A ideia de Comunhão me arde sempre o coração. No sábado amanhecemos com um céu cinza, e eu tive receio de cair alguns pingos durante nosso bate papo com os universitários (CLU) e Dom Guido. Chegamos em 5 pessoas e logo dividimos as tarefas, alguns para a cozinha e outros para a decoração. Era muita coisa para fazer em pouco tempo, mas apesar disso estávamos tranquilos e em harmonia. Tudo se ajeitou! Eram grandes expectativas para um grande convidado. Eu saí de casa para servir. Pouco antes de ir até o CEDUC pegar as panelas me veio a memória de uma passagem da Bíblia: «Jesus gostava muito de servir ao próximo. Ele foi o perfeito exemplo de serviço. Ele disse: Entre vós sou como aquele que serve» (Lc 22,27). Todos chegaram, o bate papo começou e a chuva não caiu. Um verdadeiro alívio. Cantamos, dançamos e sorrimos com muita pureza. Cristo se fez presente nos mínimos detalhes! O CLU me faz uma pessoa melhor, me deixa mais perto de Cristo!
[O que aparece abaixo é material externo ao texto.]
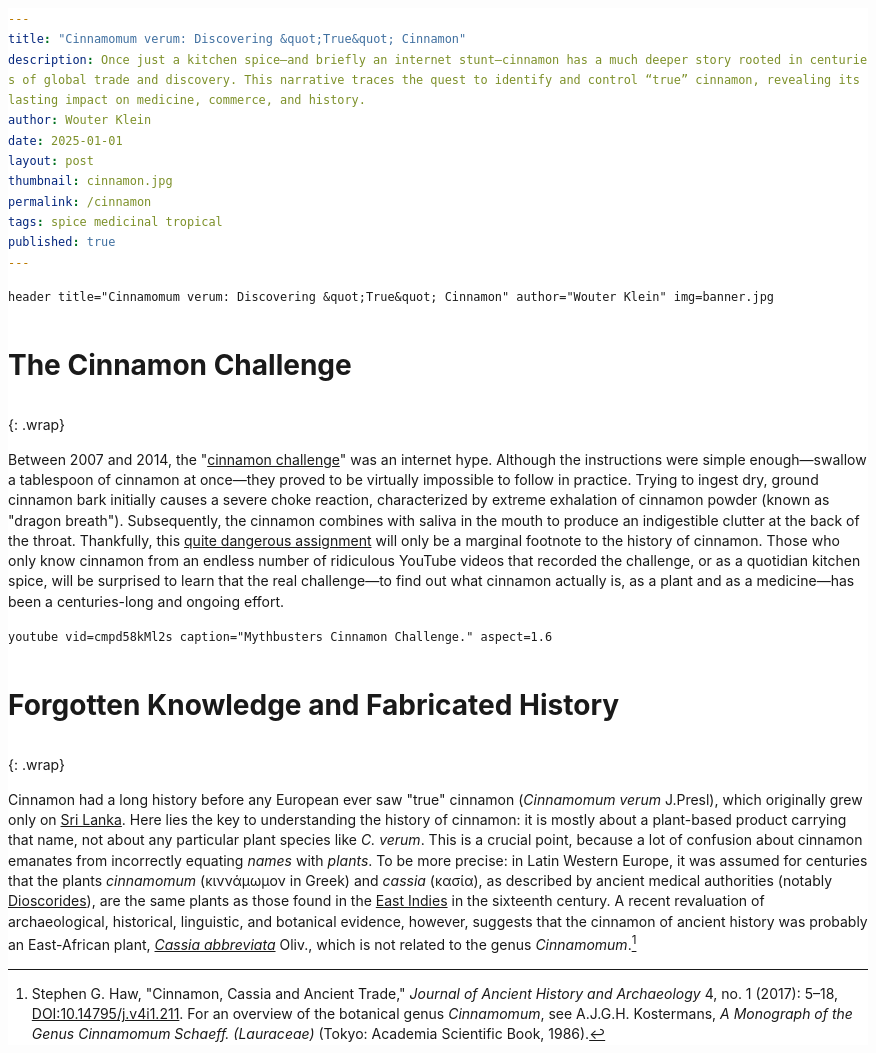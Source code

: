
 ```yaml
---
title: "Cinnamomum verum: Discovering &quot;True&quot; Cinnamon"
description: Once just a kitchen spice—and briefly an internet stunt—cinnamon has a much deeper story rooted in centuries of global trade and discovery. This narrative traces the quest to identify and control “true” cinnamon, revealing its lasting impact on medicine, commerce, and history.
author: Wouter Klein
date: 2025-01-01
layout: post
thumbnail: cinnamon.jpg
permalink: /cinnamon
tags: spice medicinal tropical
published: true
---
```


`header title="Cinnamomum verum: Discovering &quot;True&quot; Cinnamon" author="Wouter Klein" img=banner.jpg` 


# The Cinnamon Challenge

##
{: .wrap}

Between 2007 and 2014, the "[cinnamon challenge](Q420721)" was an internet hype. Although the instructions were simple enough—swallow a tablespoon of cinnamon at once—they proved to be virtually impossible to follow in practice. Trying to ingest dry, ground cinnamon bark initially causes a severe choke reaction, characterized by extreme exhalation of cinnamon powder (known as "dragon breath"). Subsequently, the cinnamon combines with saliva in the mouth to produce an indigestible clutter at the back of the throat. Thankfully, this [quite dangerous assignment](https://doi.org/10.1542/peds.2012-3418) will only be a marginal footnote to the history of cinnamon. Those who only know cinnamon from an endless number of ridiculous YouTube videos that recorded the challenge, or as a quotidian kitchen spice, will be surprised to learn that the real challenge—to find out what cinnamon actually is, as a plant and as a medicine—has been a centuries-long and ongoing effort.

`youtube vid=cmpd58kMl2s caption="Mythbusters Cinnamon Challenge." aspect=1.6`


# Forgotten Knowledge and Fabricated History

##
{: .wrap}

Cinnamon had a long history before any European ever saw "true" cinnamon (_Cinnamomum verum_ J.Presl), which originally grew only on [Sri Lanka](Q854). Here lies the key to understanding the history of cinnamon: it is mostly about a plant-based product carrying that name, not about any particular plant species like _C. verum_. This is a crucial point, because a lot of confusion about cinnamon emanates from incorrectly equating _names_ with _plants_. To be more precise: in Latin Western Europe, it was assumed for centuries that the plants _cinnamomum_ (κιννάμωμον in Greek) and _cassia_ (κασία), as described by ancient medical authorities (notably [Dioscorides](Q297776)), are the same plants as those found in the [East Indies](Q213137) in the sixteenth century. A recent revaluation of archaeological, historical, linguistic, and botanical evidence, however, suggests that the cinnamon of ancient history was probably an East-African plant, _[Cassia abbreviata](Q145495)_ Oliv., which is not related to the genus _Cinnamomum_.[^ref1]


[^ref1]: Stephen G. Haw, "Cinnamon, Cassia and Ancient Trade," _Journal of Ancient History and Archaeology_ 4, no. 1 (2017): 5–18, [DOI:10.14795/j.v4i1.211](http://dx.doi.org/10.14795/j.v4i1.211). For an overview of the botanical genus _Cinnamomum_, see A.J.G.H. Kostermans, _A Monograph of the Genus Cinnamomum Schaeff. (Lauraceae)_ (Tokyo: Academia Scientific Book, 1986).
[^ref2]: Haw, "Cinnamon," 10–11.
[^ref3]: Inês de Ornellas e Castro, "‘A Pleasant Banquet of Words’: Therapeutic Virtues and Alimentary Consumption in Garcia de Orta’s _Colloquies on the Simples and Drugs of India_," in Palmira Fontes da Costa, ed., _Medicine, Trade, and Empire: Garcia de Orta’s Colloquies on the Simples and Drugs of India (1563) in Context_ (New York: Routledge, 2015), 84, 85. Cinnamon is discussed in the fifteenth colloquy of Garcia de Orta, _Coloquios dos simples, e drogas he cousas mediçinais da Indiae_ (Impresso em Goa: por Ioannes de endem, 1563), 54–64. [Click here for full book.](https://books.google.com/books?id=np3nAm8zCOgC) A Portuguese edition of the book by Francisco Manuel de Melo Breyner, 4th Count of Ficalho (published 1891–1895) was translated in English by Clements Markham as _Colloquies on the Simples & Drugs of India_ (London: Henry Sotheran and Co., 1913). [Click here for full book.](http://digital.ub.uni-duesseldorf.de/vester/content/titleinfo/4722055)
[^ref4]: Friedrich A. Flückiger and Daniel Hanbury, _Pharmacographia: A History of the Principal Drugs of Vegetable Origin Met with in Great Britain and British India_ (London: Macmillan and Co., 1874), 466–474. [Click here for full book;](https://www.biodiversitylibrary.org/bibliography/52194#/summary) Vijaya Samaraweera, "The Cinnamon Trade of Ceylon," _Indian Economic & Social History Review_ 8, no. 4 (1971): 416, [DOI:10.1177/001946467100800404](https://doi.org/10.1177/001946467100800404)
[^ref5]: J. Innes Miller, _The Spice Trade of the Roman Empire, 29 B.C. to A.D. 641_ (Oxford: Clarendon Press 1969). The Spice Route thesis was embraced by Lionel Casson, _Ancient Trade and Society_ (Detroit: Wayne State University Press, 1984), 225–246; and by John M. Riddle, _Dioscorides on Pharmacy and Medicine_ (Austin: University of Texas Press, 1985), 98–104. It was refuted by Manfred G. Raschke, "New Studies in Roman Commerce with the East," in H. Temporini, ed., _Aufstieg und Niedergang der Römischen Welt: Geschichte und Kultur Roms in der neueren Forschung, II Principat/Rise and Fall of the Roman World: History and Culture of Rome in Recent Research, 2nd Principat_ (Berlin and New York: Walter de Gruyter, 1978), vol. 9, part 2, 604–1361; and by Patricia Crone, _Meccan Trade and the Rise of Islam_ (Princeton, N.J.: Princeton University Press, 1987), 37.
[^ref6]: Barbara Zając, "Roman Coinage in the Arabia Region during the Reign of Trajan (98-117 CE)," in Łukasz Miszk and Maciej Wacławik, eds., _The Land of Fertility II: The Southeast Mediterranean from the Bronze Age_ (Newcastle upon Tyne: Cambridge Scholars Publishing, 2017), 99–101.
[^ref7]: George B. Griffenhagen, "The Materia Medica of Christopher Columbus," _Pharmacy in History_ 34, no. 3 (1992): 133; Francisco Guerra, "Drugs from the Indies and the Political Economy of the Sixteenth Century," in N. Florkin, ed., _Materia Medica in the XVIth Century: Proceedings of a Symposium of the International Academy of the History of Medicine Held at the University of Basel, 7th Sept. 1964._ Analecta Medico-Historica 1 (Oxford: Pergamon Press, 1964), 29–54.
[^ref8]: Zoltán Biedermann, "The Matrioshka Principle and How It Was Overcome: Portuguese and Habsburgs Imperial Attitudes in Sri Lanka and the Responses of the Rulers of Kotte (1506-1598)," _Journal of Early Modern History_ 13, no. 4 (2009): 265–310, [DOI:10.1163/138537809X12528970165181](https://doi.org/10.1163/138537809X12528970165181)
[^ref9]: Lodewijk Wagenaar, _Cinnamon & Elephants: Sri Lanka and The Netherlands from 1600_, transl. by Steve Green and Michael Blass (Amsterdam: Rijksmuseum/Nijmegen: Vantilt Publishers, 2016), 149–157.
[^ref10]: S. Arasaratnam, "Dutch Commercial Policy in Ceylon and its Effects on the Indo-Ceylon Trade (1690-1750)," _Indian Economic & Social History Review_ 4, no. 2 (1967): 109–130, [DOI:10.1177%2F001946466700400202](https://doi.org/10.1177%2F001946466700400202)
[^ref11]: Lodewijk Wagenaar, _Cinnamon & Elephants_, 150, 153.
[^ref12]: Lodewijk Wagenaar, _Cinnamon & Elephants_, 155.
[^ref13]: Vijaya Samaraweera, "The Cinnamon Trade of Ceylon."
[^ref14]: Johan Heniger, _Hendrik Adriaan van Reede tot Drakenstein (1636–1691) and Hortus Malabaricus: A Contribution to the History of Dutch Colonial Botany_ (Rotterdam and Boston: A.A. Balkema, 1986), 37–38; and Harold J. Cook, _Matters of Exchange: Commerce, Medicine, and Science in the Dutch Golden Age_ (New Haven: Yale University Press, 2007), 310–317.
[^ref15]: Tinde van Andel and Nadine Barth, "Paul Hermann’s Ceylon Herbarium (1672–1679) at Leiden, the Netherlands," _Taxon_ 67, no. 5 (2018): 981, [DOI:10.12705/675.8](https://doi.org/10.12705/675.8)
[^ref16]: Lisbet Koerner, _Linnaeus: Nature and Nation_ (Cambridge, Massachusetts and London: Harvard University Press, 1999), 36.
[^ref17]: Paul Hermann, _Horti academici Lugduno-Batavi catalogus exhibens Plantarum omnium Nomina, quibus ab anno MDCLXXXI ad annum MDCLXXXVI Hortus fuit instructus ut & Plurimarum in eodem cultarum & à nemine hucusque editarum Descriptiones & Icones_ (Lugduni Batavorum: Apud Cornelium Boutesteyn, 1687), 130. [Click here for full book;](https://bibdigital.rjb.csic.es/records/item/13585-horti-academici-lugduno-batavi-catalogus) quoted in Johan Heniger, _Hendrik Adriaan van Reede tot Drakenstein_, 155.
[^ref18]: Albertus Seba, "An Account of the Cinnamon Tree in Ceylon, and Its Several Sorts. Communicated by the Chief Inspector of the Cinnamon Trade and Manufacture in that Island to Albertus Seba, a Noted Druggist at Amsterdam. Translated by the late Dr. Scheuchzer, F. R. S.," _Philosophical Transactions_ 36, no. 409 (1730): I, 97–109, [DOI:10.1098/rstl.1729.0012](https://doi.org/10.1098/rstl.1729.0012)
[^ref19]: Daniela Bleichmar, "Botanical Conquistadors: The Promises and Challenges of Imperial Botany in the Hispanic Enlightenment," in Yota Batsaki, Sarah Burke Cahalan, and Anatole Tchikine, eds., _The Botany of Empire in the Long Eighteenth Century_ (Washington, D.C.: Dumbarton Oaks Research Library and Collection, 2016), 35–60; and Matthew James Crawford, _The Andean Wonder Drug: Cinchona Bark and Imperial Science in the Spanish Atlantic 1630-1800_ (Pittsburgh: University of Pittsburgh Press, 2016), 76–77.
[^ref20]: Neil Safier, "Fruitless Botany: Joseph de Jussieu’s South American Odyssey," in James Delbourgo and Nicholas Dew, eds., _Science and Empire in the Atlantic World_ (New York: Routledge, 2008), 203–224.
[^ref21]: Catherine E. Burdick, "Patagonian Cinnamon and Pepper: Blending Geography in Alonso de Ovalle’s Tabula Geographica Regni Chile (1646)," _Imago Mundi_ 66, no. 2 (2014): 196–212, [DOI:10.1080/03085694.2014.902581](https://doi.org/10.1080/03085694.2014.902581)
[^ref22]: Jonathan I. Israel, _Dutch Primacy in World Trade, 1585-1740_ (Oxford: Clarendon Press, 1989), 251–252. The estimate comes from Jacques Savary des Bruslons, _Dictionnaire universel de commerce_ of 1723. The Real Sociedad Económica de Madrid calculated in 1780 that 600,000 pounds of Dutch cinnamon were consumed by Spanish America each year. See Daniela Bleichmar, _Visible Empire: Botanical Expeditions and Visible Culture in the Hispanic Enlightenment_ (Chicago and London: University of Chicago Press, 2012), 132.
[^ref23]: Irene Fattacciu, "The Resilience and Boomerang Effect of Chocolate: A Product’s Globalization and Commodification," in Bethany Aram and Bartolomé Yun-Casalilla, eds., _Global Goods and the Spanish Empire, 1492–1824: Circulation, Resistance and Diversity_ (Houndmills and Basingstoke: Palgrave Macmillan, 2014), 255–273, [DOI:10.1057/9781137324054_14](https://doi.org/10.1057/9781137324054_14)
[^ref24]: Francisco Mallari, S.J., "The Mindanao Cinnamon," _Philippine Quarterly of Culture and Society_ 2, no. 4 (1974): 190–194, [https://www.jstor.org/stable/29791158;](https://www.jstor.org/stable/29791158) and Russell K. Skowronek, "Cinnamon, Ceramics, and Silks: Tracking the Manila Galleon Trade in the Creation of the World Economy," in Chunming Wu, ed., _Early Navigation in the Asia-Pacific Region: A Maritime Archaeological Perspective_ (Singapore: Springer Science+Business Media, 2016), 59–74, [DOI:10.1007/978-981-10-0904-4_3](https://doi.org/10.1007/978-981-10-0904-4_3)
[^ref25]: Daniela Bleichmar, _Visible Empire_, 123–126.
[^ref26]: Daniela Bleichmar, _Visible Empire_, 26, 31.
[^ref27]: Thomas J. Zumbroich, "The Introduction of Nutmeg (_Myristica fragrans_ Houtt.) and Cinnamon (_Cinnamomum verum_ J.Presl) to America," _Acta Botánica Venezuélica_ 28, no. 1 (2005): 155–160, [https://www.jstor.org/stable/41740951](https://www.jstor.org/stable/41740951)
[^ref28]: U.M. Senanayake and R.O.B. Wijesekera, "Cinnamon and Cassia–The Future Vision," in P.N. Ravindran, K. Nirmal Babu, and M. Shylaja, eds., _Cinnamon and Cassia: The Genus Cinnamomum._ Medicinal and Aromatic Plants – Industrial Profiles 36 (Boca Raton, Florida: CRC Press, 2004), 327–329.
[^ref29]: K.K. Vijayan and R.V. Ajithan Thampuran, "Pharmacology and Toxicology of Cinnamon and Cassia," in P.N. Ravindran, K. Nirmal Babu, and M. Shylaja, eds., _Cinnamon and Cassia: The Genus Cinnamomum._ Medicinal and Aromatic Plants – Industrial Profiles 36 (Boca Raton, Florida: CRC Press, 2004), 259–284; Priyanga Ranasinghe et al., "Medicinal Properties of ‘True’ Cinnamon (_Cinnamomum zeylanicum_): A Systematic Review," _BMC Complementary and Alternative Medicine_ 13, no. 275 (2013), [DOI:10.1186/1472-6882-13-275](https://doi.org/10.1186/1472-6882-13-275); and Hellen A. Oketch-Rabah, Robin J. Marles, and Josef A. Brinckmann, "Cinnamon and Cassia Nomenclature Confusion: A Challenge to the Applicability of Clinical Data," _Clinical Pharmacology and Therapeutics_ 104, no. 3 (2018): 435–445, [DOI:10.1002/cpt.1162](https://doi.org/10.1002/cpt.1162)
Contem comigo sempre que precisar, para mim vai ser sempre uma honra compartilhar o tempo com vocês.
Rebeka

Quando recebi a informação do lançamento do livro, de maneira automática fiz o “agendamento” da data no celular, pensei na minha logística e passei para o próximo item da minha lista de tarefas. Como Cristo conhece meus limites e minha miséria, ao encontrar meus amigos na Escola de Comunidade, algo aconteceu e o mesmo convite me tocou de modo diferente e logo perguntei para a responsável se teríamos um momento com Dom Guido. Dias depois outro convite surgiu: um café com o Bispo. Ah! Foi como tocar no manto de Cristo! Cristo que me abraça, abraça minha miséria através dos meus amigos, Aquele que abraça minha filha (com todos os dramas da adolescência), que dá sentido ao meu trabalho de psicóloga diante dos dramas de cada cliente que recebo. Meu coração começou a esperar aquele momento tão desejado, mas não pensado por mim! E como as promessas são cumpridas em plenitude num momento do cotidiano, o encontro para o café foi investido pela Onipotência do amor de Cristo por cada amigo, inclusive para aquela que manda a pergunta e é abraçada na sua totalidade. Quando encontrei CL, o texto trabalhado era O senso religioso, e a experiência com aqueles primeiros, e muitos ainda vivem a fidelidade ao carisma, me permite ser “o que sou”. Sem tirar nada daquilo que vi, vivi e ouvi; nem as bobagens que fiz! Este é um lugar feito por pessoas comuns, frágeis, com dramas potentes por abraçar, acolher e acariciar como o Nazareno. Sou grata a Deus pela fidelidade de Dom Guido e de cada amigo ao carisma do Movimento. Sem essas pessoas eu vivo menos. Veni Sancte Spiritus!